ABRAMS:  Yes.  Go ahead.

TRAGER:  It‘s very clear to anyone reading this passage that this individual is talking about that Dr. Atkins warns people very carefully about the possibility.  Now, it‘s not one-third.  It‘s less than one-third in terms of what it says in the passage, and it‘s very clear that the message is you should check your cholesterol level before you start, you should have it followed while you are on the program. 

GORRAN:  But it never says to get off it...

TRAGER:  And if it goes up...


TRAGER:  And if it goes up—listen it really does.  If it goes up, what it says is you can try vita - you can try supplements and—or you can try to lower the fat intake.  Dr. Atkins outlines a program by which individuals who are being responsible follow their cholesterol, they can change the fat content, they can then retest and should retest and he makes that point...

GORRAN:  Right...

TRAGER:  ... to make sure that it comes down.

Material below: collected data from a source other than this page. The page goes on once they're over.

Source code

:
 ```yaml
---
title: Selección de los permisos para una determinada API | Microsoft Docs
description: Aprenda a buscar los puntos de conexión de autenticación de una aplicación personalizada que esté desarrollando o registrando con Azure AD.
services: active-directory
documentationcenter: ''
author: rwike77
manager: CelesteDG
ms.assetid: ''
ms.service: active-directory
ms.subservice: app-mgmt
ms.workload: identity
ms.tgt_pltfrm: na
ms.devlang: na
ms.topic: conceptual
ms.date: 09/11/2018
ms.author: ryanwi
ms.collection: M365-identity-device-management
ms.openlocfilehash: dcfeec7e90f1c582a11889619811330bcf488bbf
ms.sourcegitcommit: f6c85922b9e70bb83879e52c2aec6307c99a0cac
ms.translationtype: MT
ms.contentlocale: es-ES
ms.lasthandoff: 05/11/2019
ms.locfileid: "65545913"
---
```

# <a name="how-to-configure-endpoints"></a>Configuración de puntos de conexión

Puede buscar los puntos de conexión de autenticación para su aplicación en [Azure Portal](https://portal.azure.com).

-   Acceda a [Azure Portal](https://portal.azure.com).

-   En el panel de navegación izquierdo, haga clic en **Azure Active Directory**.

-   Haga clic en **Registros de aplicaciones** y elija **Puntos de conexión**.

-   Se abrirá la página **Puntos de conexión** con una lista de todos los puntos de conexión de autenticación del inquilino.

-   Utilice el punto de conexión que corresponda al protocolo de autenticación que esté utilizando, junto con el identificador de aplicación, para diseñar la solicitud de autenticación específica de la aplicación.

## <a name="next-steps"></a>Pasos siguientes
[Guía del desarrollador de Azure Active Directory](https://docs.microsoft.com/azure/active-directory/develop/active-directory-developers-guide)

GORRAN:  ... always recount, but never...

TRAGER:  Listen...

GORRAN:  ... get off the diet. 

TRAGER:  ... why do you think you should retest...

GORRAN:  You are a liar, Mr. Trager...


GORRAN:  ... a liar.  You‘re a paid... 


ABRAMS:  All right, hang on one at...


TRAGER:  And I‘m—number one, I‘m a practicing physician...

GORRAN:  You‘re a paid shell. 

TRAGER:  I‘m a practicing physician and I practice the Atkins approach.  I‘ve used it myself.  My family uses it and I don‘t appreciate the name-calling.  I think we need to...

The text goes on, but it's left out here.